Your answer should be the lines of the listing that contain the word "kann".
══ Records to process
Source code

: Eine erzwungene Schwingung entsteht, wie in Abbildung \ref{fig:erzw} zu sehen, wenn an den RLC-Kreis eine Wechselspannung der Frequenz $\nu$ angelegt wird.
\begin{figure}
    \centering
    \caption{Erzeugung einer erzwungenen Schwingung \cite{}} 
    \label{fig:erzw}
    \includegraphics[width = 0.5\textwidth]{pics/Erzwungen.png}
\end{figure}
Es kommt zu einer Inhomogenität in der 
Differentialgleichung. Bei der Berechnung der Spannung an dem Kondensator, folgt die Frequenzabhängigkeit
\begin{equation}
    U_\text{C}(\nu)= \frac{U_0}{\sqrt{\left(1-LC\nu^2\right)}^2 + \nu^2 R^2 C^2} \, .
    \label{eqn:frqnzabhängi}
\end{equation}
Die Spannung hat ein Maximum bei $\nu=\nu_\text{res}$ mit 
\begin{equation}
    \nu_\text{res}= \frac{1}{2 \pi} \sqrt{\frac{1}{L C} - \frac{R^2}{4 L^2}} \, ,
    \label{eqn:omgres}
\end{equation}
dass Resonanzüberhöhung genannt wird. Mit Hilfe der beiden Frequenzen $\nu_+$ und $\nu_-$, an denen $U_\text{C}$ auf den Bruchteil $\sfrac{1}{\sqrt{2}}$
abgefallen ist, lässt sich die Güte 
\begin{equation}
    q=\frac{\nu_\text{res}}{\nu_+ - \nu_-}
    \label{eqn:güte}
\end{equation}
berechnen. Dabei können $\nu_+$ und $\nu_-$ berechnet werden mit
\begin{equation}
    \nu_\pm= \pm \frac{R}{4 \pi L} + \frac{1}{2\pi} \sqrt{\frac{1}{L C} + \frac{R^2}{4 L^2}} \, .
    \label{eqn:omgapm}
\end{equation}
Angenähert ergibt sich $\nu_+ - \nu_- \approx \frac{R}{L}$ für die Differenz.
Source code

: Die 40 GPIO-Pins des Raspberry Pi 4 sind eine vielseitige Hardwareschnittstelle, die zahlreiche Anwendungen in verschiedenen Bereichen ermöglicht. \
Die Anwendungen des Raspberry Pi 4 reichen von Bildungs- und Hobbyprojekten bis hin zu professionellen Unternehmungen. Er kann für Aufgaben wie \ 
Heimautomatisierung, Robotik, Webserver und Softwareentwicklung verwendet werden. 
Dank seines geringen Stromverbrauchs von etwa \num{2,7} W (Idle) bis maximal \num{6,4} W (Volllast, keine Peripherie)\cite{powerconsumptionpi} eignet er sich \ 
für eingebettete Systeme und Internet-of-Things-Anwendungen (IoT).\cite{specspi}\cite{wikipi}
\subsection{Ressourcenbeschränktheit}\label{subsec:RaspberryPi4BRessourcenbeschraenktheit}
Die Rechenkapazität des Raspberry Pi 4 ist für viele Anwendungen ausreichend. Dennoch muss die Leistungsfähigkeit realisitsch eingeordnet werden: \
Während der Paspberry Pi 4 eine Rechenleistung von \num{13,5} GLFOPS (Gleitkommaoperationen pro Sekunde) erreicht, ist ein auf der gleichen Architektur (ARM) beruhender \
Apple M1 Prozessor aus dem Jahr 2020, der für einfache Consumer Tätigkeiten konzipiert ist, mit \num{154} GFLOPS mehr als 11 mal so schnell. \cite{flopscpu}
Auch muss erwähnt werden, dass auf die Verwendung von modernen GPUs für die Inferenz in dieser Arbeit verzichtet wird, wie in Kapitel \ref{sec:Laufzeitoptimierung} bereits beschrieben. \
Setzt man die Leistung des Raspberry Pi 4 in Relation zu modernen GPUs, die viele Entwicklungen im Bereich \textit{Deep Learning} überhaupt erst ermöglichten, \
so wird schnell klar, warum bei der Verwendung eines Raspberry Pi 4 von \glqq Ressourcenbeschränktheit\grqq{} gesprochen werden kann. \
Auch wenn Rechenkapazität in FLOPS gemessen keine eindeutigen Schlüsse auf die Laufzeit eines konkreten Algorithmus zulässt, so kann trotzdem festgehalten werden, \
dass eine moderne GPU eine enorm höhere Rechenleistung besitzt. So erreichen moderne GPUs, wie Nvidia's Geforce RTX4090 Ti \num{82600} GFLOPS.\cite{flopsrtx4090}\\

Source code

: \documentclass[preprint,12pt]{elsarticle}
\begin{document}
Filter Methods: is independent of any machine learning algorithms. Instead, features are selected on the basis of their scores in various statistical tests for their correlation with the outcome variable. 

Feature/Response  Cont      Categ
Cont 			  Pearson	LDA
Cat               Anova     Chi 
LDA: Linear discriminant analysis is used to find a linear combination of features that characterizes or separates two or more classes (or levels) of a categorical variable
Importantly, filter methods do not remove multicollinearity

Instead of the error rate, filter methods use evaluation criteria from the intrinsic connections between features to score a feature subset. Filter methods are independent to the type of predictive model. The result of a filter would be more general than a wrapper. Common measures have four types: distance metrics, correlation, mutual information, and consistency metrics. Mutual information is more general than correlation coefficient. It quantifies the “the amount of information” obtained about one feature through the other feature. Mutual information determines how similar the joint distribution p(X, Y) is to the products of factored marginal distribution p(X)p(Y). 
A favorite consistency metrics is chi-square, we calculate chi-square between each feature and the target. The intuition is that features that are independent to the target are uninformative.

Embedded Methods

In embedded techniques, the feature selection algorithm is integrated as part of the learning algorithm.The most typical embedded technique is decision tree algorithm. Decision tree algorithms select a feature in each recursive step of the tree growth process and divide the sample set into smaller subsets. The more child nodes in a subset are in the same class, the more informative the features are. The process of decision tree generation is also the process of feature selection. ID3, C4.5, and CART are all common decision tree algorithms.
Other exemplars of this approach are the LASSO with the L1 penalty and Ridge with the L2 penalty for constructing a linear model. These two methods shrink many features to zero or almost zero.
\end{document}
════
Answer section =>
Die Anwendungen des Raspberry Pi 4 reichen von Bildungs- und Hobbyprojekten bis hin zu professionellen Unternehmungen. Er kann für Aufgaben wie \ 
so wird schnell klar, warum bei der Verwendung eines Raspberry Pi 4 von \glqq Ressourcenbeschränktheit\grqq{} gesprochen werden kann. \
Auch wenn Rechenkapazität in FLOPS gemessen keine eindeutigen Schlüsse auf die Laufzeit eines konkreten Algorithmus zulässt, so kann trotzdem festgehalten werden, \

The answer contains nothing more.